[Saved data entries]
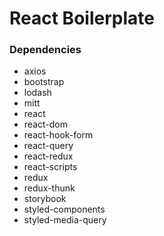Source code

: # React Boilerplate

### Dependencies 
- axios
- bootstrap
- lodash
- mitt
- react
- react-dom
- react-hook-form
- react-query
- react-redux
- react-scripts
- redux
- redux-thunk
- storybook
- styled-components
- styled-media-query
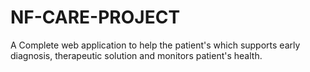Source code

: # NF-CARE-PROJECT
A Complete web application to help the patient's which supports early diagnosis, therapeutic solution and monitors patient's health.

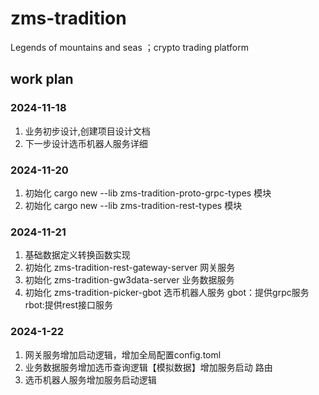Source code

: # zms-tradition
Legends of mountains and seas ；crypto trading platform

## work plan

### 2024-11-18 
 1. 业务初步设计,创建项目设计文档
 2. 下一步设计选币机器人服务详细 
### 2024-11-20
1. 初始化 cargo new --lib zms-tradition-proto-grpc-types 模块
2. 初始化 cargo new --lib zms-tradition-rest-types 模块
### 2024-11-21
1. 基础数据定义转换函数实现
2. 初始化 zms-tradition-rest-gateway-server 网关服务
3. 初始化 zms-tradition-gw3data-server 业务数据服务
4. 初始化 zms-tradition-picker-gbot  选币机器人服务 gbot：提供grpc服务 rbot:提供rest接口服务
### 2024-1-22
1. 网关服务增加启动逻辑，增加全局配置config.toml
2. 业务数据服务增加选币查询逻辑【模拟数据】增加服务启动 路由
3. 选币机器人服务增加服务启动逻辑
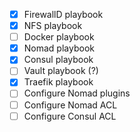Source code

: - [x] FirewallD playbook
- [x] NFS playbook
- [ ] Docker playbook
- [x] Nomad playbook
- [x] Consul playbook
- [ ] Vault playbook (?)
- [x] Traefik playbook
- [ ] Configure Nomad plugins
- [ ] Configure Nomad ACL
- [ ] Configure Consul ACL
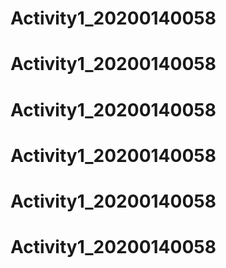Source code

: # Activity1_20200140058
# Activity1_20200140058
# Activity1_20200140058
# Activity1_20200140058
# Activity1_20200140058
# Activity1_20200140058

* [WORK TO BE COMPLETED]: Give the data back exactly, omitting all pictures.

* [TASK OUTPUT]:
Source code

: # React Boilerplate

### Dependencies 
- axios
- bootstrap
- lodash
- mitt
- react
- react-dom
- react-hook-form
- react-query
- react-redux
- react-scripts
- redux
- redux-thunk
- storybook
- styled-components
- styled-media-query
Source code

: # NF-CARE-PROJECT
A Complete web application to help the patient's which supports early diagnosis, therapeutic solution and monitors patient's health.

Source code

: # zms-tradition
Legends of mountains and seas ；crypto trading platform

## work plan

### 2024-11-18 
 1. 业务初步设计,创建项目设计文档
 2. 下一步设计选币机器人服务详细 
### 2024-11-20
1. 初始化 cargo new --lib zms-tradition-proto-grpc-types 模块
2. 初始化 cargo new --lib zms-tradition-rest-types 模块
### 2024-11-21
1. 基础数据定义转换函数实现
2. 初始化 zms-tradition-rest-gateway-server 网关服务
3. 初始化 zms-tradition-gw3data-server 业务数据服务
4. 初始化 zms-tradition-picker-gbot  选币机器人服务 gbot：提供grpc服务 rbot:提供rest接口服务
### 2024-1-22
1. 网关服务增加启动逻辑，增加全局配置config.toml
2. 业务数据服务增加选币查询逻辑【模拟数据】增加服务启动 路由
3. 选币机器人服务增加服务启动逻辑
Source code

: - [x] FirewallD playbook
- [x] NFS playbook
- [ ] Docker playbook
- [x] Nomad playbook
- [x] Consul playbook
- [ ] Vault playbook (?)
- [x] Traefik playbook
- [ ] Configure Nomad plugins
- [ ] Configure Nomad ACL
- [ ] Configure Consul ACL
Source code

: # Activity1_20200140058
# Activity1_20200140058
# Activity1_20200140058
# Activity1_20200140058
# Activity1_20200140058
# Activity1_20200140058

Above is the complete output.